NADPH Oxidases-Inspired Reactive Oxygen Biocatalysts with Electron-Rich Pt Sites to Potently Amplify Immune Checkpoint Blockade Therapy

Abstract

Clinical immune checkpoint blockade (ICB)-based immunotherapy of malignant tumors only elicits durable responses in a minority of patients, primarily due to the highly immunosuppressive tumor microenvironment. Although inducing immunogenic cell death (ICD) through reactive oxygen biocatalyst represents an attractive therapeutic strategy to amplify ICB, currently reported biocatalysts encounter insurmountable challenges in achieving high ROS-generating activity to induce potent ICD. Here, inspired by the natural catalytic characteristics of NADPH oxidases, the design of efficient, robust, and electron-rich Pt-based redox centers on the non-stoichiometric W₁₈O₄₉ substrates (Pt─WO_x) to serve as bioinspired reactive oxygen biocatalysts to potently activate the ICD, which eventually enhance cancer immune responses and amplifies the ICB-based immunotherapy is reported.
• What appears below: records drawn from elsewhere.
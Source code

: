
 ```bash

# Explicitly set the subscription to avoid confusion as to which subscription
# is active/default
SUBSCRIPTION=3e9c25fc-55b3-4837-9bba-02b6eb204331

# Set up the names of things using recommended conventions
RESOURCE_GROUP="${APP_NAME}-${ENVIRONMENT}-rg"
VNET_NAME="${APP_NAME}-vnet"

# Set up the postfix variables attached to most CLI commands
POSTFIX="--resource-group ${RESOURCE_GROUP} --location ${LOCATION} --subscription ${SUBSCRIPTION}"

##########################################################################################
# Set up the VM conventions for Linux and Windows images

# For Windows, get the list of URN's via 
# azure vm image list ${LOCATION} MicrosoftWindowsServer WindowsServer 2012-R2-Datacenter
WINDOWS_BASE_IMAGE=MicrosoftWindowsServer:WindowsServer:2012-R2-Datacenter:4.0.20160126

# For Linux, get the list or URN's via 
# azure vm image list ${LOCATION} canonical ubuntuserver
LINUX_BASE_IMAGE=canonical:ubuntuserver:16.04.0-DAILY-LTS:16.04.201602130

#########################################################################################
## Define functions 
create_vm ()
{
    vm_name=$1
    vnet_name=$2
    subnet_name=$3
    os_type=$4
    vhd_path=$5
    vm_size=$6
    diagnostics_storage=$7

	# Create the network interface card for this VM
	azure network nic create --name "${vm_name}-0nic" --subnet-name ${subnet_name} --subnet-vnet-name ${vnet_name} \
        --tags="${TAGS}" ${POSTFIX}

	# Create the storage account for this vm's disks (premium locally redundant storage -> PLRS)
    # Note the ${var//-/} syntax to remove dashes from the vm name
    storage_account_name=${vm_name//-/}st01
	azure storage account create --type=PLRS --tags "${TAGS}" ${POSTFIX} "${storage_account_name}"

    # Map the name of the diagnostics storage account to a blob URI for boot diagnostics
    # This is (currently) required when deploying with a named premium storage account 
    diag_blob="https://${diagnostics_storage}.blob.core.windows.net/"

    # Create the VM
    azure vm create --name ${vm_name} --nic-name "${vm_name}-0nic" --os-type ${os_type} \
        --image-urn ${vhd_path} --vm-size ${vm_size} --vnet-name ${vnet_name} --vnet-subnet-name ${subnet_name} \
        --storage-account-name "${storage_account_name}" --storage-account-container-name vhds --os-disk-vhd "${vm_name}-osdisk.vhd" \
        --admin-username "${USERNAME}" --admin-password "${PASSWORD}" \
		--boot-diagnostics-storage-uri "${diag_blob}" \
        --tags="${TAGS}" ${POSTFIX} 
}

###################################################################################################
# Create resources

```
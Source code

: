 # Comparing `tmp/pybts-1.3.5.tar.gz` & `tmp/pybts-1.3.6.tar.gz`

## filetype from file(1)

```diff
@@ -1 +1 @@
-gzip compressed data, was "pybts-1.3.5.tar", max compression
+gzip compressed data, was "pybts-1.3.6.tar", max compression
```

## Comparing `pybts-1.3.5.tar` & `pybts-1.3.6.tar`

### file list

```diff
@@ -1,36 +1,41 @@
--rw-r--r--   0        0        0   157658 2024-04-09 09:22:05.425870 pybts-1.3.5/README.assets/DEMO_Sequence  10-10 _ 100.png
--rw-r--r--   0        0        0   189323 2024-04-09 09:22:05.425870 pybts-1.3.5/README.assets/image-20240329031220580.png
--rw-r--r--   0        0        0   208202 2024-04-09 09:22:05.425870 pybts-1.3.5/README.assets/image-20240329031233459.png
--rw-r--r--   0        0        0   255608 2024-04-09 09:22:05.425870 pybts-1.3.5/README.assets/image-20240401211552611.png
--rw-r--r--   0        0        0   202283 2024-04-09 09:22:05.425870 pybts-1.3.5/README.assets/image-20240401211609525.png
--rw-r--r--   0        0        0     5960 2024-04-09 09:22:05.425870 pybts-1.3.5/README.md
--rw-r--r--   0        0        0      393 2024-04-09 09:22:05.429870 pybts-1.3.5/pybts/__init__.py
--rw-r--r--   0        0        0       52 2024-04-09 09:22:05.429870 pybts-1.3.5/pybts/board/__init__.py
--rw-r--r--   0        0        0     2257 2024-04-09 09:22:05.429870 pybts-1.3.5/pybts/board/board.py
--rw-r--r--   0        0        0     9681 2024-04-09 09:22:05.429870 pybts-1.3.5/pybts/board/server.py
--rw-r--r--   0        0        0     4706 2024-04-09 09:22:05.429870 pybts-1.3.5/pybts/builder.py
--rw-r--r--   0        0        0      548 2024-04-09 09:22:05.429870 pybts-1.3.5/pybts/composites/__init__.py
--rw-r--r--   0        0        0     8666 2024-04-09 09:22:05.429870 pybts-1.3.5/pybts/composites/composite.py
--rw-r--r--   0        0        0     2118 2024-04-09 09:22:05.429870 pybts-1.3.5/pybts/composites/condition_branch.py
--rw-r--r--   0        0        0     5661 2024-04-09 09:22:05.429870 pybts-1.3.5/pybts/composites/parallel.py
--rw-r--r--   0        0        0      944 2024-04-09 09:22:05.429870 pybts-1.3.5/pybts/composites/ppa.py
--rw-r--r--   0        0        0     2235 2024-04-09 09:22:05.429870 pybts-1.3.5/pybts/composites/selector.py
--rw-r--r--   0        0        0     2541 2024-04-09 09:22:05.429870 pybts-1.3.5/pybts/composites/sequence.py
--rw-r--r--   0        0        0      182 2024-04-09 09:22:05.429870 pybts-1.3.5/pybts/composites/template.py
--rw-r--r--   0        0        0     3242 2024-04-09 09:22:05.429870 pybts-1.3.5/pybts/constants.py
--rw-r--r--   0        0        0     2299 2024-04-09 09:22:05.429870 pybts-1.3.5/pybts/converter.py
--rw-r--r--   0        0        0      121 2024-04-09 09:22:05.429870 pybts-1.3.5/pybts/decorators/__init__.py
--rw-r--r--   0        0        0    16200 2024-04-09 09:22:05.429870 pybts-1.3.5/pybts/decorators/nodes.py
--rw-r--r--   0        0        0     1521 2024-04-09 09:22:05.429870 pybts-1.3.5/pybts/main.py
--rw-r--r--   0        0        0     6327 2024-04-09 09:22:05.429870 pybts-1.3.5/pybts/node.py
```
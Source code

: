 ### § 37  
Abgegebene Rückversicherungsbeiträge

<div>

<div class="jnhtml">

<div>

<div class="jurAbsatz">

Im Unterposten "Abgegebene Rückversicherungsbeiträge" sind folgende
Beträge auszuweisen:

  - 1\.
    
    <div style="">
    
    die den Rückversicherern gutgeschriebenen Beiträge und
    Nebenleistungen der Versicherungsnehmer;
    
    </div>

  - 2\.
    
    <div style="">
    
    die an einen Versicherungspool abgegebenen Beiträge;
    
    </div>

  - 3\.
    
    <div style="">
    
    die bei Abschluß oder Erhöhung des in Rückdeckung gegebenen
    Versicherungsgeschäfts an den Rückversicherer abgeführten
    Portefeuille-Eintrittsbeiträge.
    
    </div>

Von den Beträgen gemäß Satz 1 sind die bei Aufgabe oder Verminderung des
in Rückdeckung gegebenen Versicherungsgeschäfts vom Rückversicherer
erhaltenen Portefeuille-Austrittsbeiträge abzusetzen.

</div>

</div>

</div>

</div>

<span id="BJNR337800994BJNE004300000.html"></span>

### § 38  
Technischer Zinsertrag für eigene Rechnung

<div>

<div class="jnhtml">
These studies demonstrate that the Pt─WO_x exhibits rapid electron transfer capability and can promote the formation of electron-rich and low oxophilic Pt redox centers for superior reactive oxygen biocatalysis, which enables the Pt─WO_x-based inducers to trigger endoplasmic reticulum stress directly and stimulate immune responses potently for amplifying the anti-PD-L1-based ICB therapy. This bioinspired design provides a straightforward strategy to engineer efficient, robust, and electron-rich reactive oxygen biocatalysts and also opens up a new avenue to create efficient ICD inducers for primary/metastatic tumor treatments.